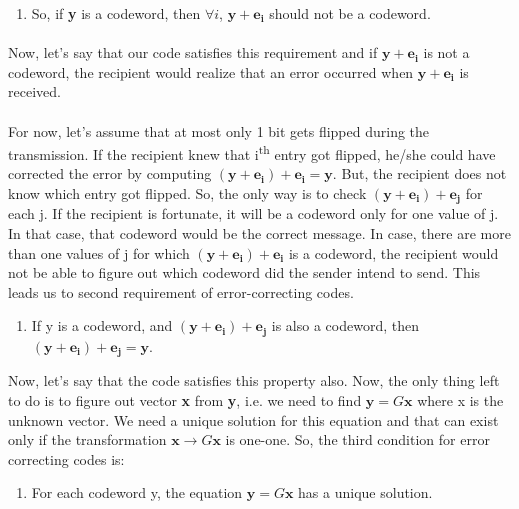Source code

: \documentclass[11pt,a4paper]{article}
\begin{document}
\begin{enumerate}
    \item So, if \textbf{y} is a codeword, then $\forall i$, $\mathbf{y} + \mathbf{e_{i}}$ should not be a codeword.
\end{enumerate}


\paragraph{}
Now, let's say that our code satisfies this requirement and if $\mathbf{y} + \mathbf{e_{i}}$ is not a codeword, the recipient would realize that an error occurred when $\mathbf{y} + \mathbf{e_{i}}$ is received.

\paragraph{}
For now, let's assume that at most only 1 bit gets flipped during the transmission. If the recipient knew that i\textsuperscript{th} entry got flipped, he/she could have corrected the error by computing $(\mathbf{y} + \mathbf{e_i}) + \mathbf{e_i} = \mathbf{y}$. But, the recipient does not know which entry got flipped. So, the only way is to check $(\mathbf{y} + \mathbf{e_i}) + \mathbf{e_j}$ for each j. If the recipient is fortunate, it will be a codeword only for one value of j. In that case, that codeword would be the correct message. In case, there are more than one values of j for which $(\mathbf{y} + \mathbf{e_i}) + \mathbf{e_i}$ is a codeword, the recipient would not be able to figure out which codeword did the sender intend to send. This leads us to second requirement of error-correcting codes. 

\begin{enumerate}[resume]
    \item If y is a codeword, and $(\mathbf{y} + \mathbf{e_i}) + \mathbf{e_j}$ is also a codeword, then $(\mathbf{y} + \mathbf{e_i}) + \mathbf{e_j} = \mathbf{y}$.
\end{enumerate}

Now, let's say that the code satisfies this property also. Now, the only thing left to do is to figure out vector \textbf{x} from \textbf{y}, i.e. we need to find $\mathbf{y} = G\mathbf{x}$ where x is the unknown vector. We need a unique solution for this equation and that can exist only if the transformation $\mathbf{x} \to G\mathbf{x}$ is one-one. So, the third condition for error correcting codes is: 

\begin{enumerate}[resume]
    \item For each codeword y, the equation $\mathbf{y} = G\mathbf{x}$ has a unique solution.
\end{enumerate}
\end{document}
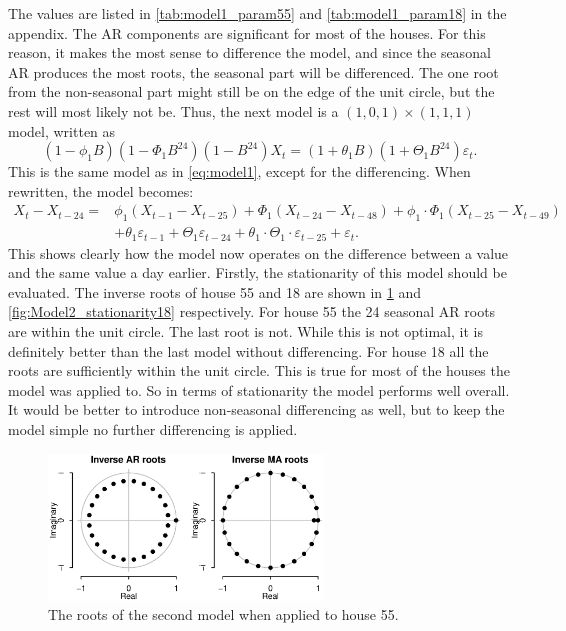 The values are listed in \cref{tab:model1_param55} and \cref{tab:model1_param18} in the appendix. The AR components are significant for most of the houses. For this reason, it makes the most sense to difference the model, and since the seasonal AR produces the most roots, the seasonal part will be differenced. The one root from the non-seasonal part might still be on the edge of the unit circle, but the rest will most likely not be.
Thus, the next model is a $(1,0,1)\times(1,1,1)$ model, written as
\begin{equation}
    (1-\phi_1 B)(1-\Phi_1 B^{24})(1-B^{24})X_t = (1+\theta_1 B)(1+\Theta_1 B^{24}) \varepsilon_t.
\end{equation}
This is the same model as in \cref{eq:model1}, except for the differencing. When rewritten, the model becomes:
\begin{align}
    X_t-X_{t-24} = &\phi_1 (X_{t-1}-X_{t-25}) + \Phi_1 (X_{t-24}-X_{t-48}) + \phi_1 \cdot \Phi_1  (X_{t-25}-X_{t-49})\nonumber  \\  &+ \theta_1 \varepsilon_{t-1} + \Theta_1 \varepsilon_{t-24} + \theta_1 \cdot \Theta_1 \cdot \varepsilon_{t-25} + \varepsilon_t. \label{model101111}
\end{align}
This shows clearly how the model now operates on the difference between a value and the same value a day earlier. Firstly, the stationarity of this model should be evaluated. The inverse roots of house 55 and 18 are shown in \cref{fig:Model2_stationarity55} and \cref{fig:Model2_stationarity18} respectively. For house 55 the 24 seasonal AR roots are within the unit circle. The last root is not. While this is not optimal, it is definitely better than the last model without differencing. For house 18 all the roots are sufficiently within the unit circle. This is true for most of the houses the model was applied to. So in terms of stationarity the model performs well overall. It would be better to introduce non-seasonal differencing as well, but to keep the model simple no further differencing is applied.
\begin{figure}[ht]
    \centering
    \includegraphics[width=0.65\textwidth]{../../../figures/arimax/Roots_55.eps}
    \caption{The roots of the second model when applied to house 55.}
    \label{fig:Model2_stationarity55}
\end{figure}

━━━━━━━━━━━━━━━━━━━━

Report back each line in the material above that contains the string "differencing".

This is the same model as in \cref{eq:model1}, except for the differencing. When rewritten, the model becomes:
This shows clearly how the model now operates on the difference between a value and the same value a day earlier. Firstly, the stationarity of this model should be evaluated. The inverse roots of house 55 and 18 are shown in \cref{fig:Model2_stationarity55} and \cref{fig:Model2_stationarity18} respectively. For house 55 the 24 seasonal AR roots are within the unit circle. The last root is not. While this is not optimal, it is definitely better than the last model without differencing. For house 18 all the roots are sufficiently within the unit circle. This is true for most of the houses the model was applied to. So in terms of stationarity the model performs well overall. It would be better to introduce non-seasonal differencing as well, but to keep the model simple no further differencing is applied.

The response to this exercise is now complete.